ゆえに飲む機会があれば嬉々として飛び付く者が多い。
新年会などは絶好の機会だと言えるだろう。

閻魔大王主催の新年会は今年も大盛り上がりだった。
飲んで踊る者、飲んで絡む者、飲んで語らう者、様子は様々だったが、皆楽しんでいる。

「なまえさん、少し抜けませんか」

鬼灯にそっと耳打ちされて、酔いではなく頬が赤く染まった。
なまえは頷き、先に立ち上がった鬼灯の後を追った。
上手い具合に閻魔大王は孫自慢に夢中で二人の動きに気づいていない。

「酒は好きなんですがね。
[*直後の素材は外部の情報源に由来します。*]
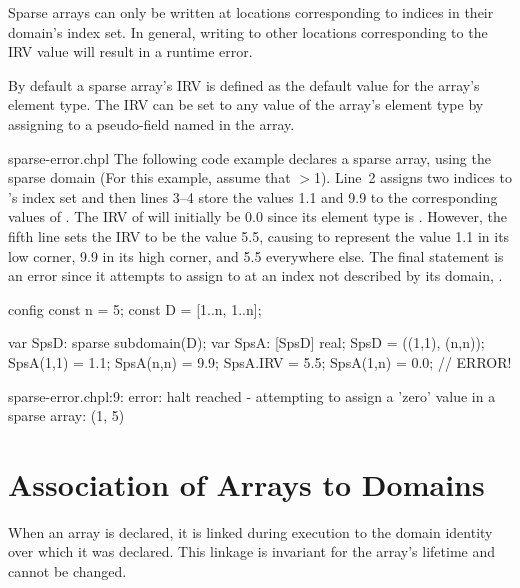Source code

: Sparse arrays can only be written at locations corresponding to
indices in their domain's index set.  In general, writing to other
locations corresponding to the IRV value will result in a runtime
error.

By default a sparse array's IRV is defined as the default value for
the array's element type.  The IRV can be set to any value of the
array's element type by assigning to a pseudo-field named 
in the array.

\begin{chapelexample}{sparse-error.chpl}
The following code example declares a sparse array,  using
the sparse domain  (For this example, assume that
$>$1).  Line~2 assigns two indices to 's index set
and then lines 3--4 store the values 1.1 and 9.9 to the corresponding
values of .  The IRV of  will initially be 0.0
since its element type is .  However, the fifth line sets
the IRV to be the value 5.5, causing  to represent the
value 1.1 in its low corner, 9.9 in its high corner, and 5.5
everywhere else.  The final statement is an error since it attempts to
assign to  at an index not described by its domain,
.

\begin{chapelpre}
config const n = 5;
const D = [1..n, 1..n];
\end{chapelpre}
\begin{chapel}
var SpsD: sparse subdomain(D);
var SpsA: [SpsD] real;
SpsD = ((1,1), (n,n));
SpsA(1,1) = 1.1;
SpsA(n,n) = 9.9;
SpsA.IRV = 5.5;
SpsA(1,n) = 0.0;  // ERROR!
\end{chapel}
\begin{chapeloutput}
sparse-error.chpl:9: error: halt reached - attempting to assign a 'zero' value in a sparse array: (1, 5)
\end{chapeloutput}
\end{chapelexample}



\section{Association of Arrays to Domains}
\label{Association_of_Arrays_to_Domains}

%
%

When an array is declared, it is linked during execution to the domain
identity over which it was declared.  This linkage is invariant for
the array's lifetime and cannot be changed.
あまり騒がしいのはどうも」

人気のない縁側に二人並んで腰を下ろす。
鬼灯はそう言ったが、なまえを気遣っての言葉だとわかっている。
きっと少しペースが早くなりすぎているのに気づいて連れ出してくれたのだ。

「お酒お強いですよね、鬼灯様」

「鬼神ですからね」

それにしたって強すぎると思う。
まるで水でも飲むようにすいすい杯を空けていくのは見ていて気持ちが良い。
このひとでも酔うことがあるのだろうか、となまえは少し不思議に思った。

「改めて、今年もよろしくお願いします、なまえさん」

「こちらこそよろしくお願い致します、鬼灯様」

「今年はもっとググッと行くつもりですので覚悟して下さい」

鬼灯が大福を渡してきたので、なまえは笑ってそれを受け取った。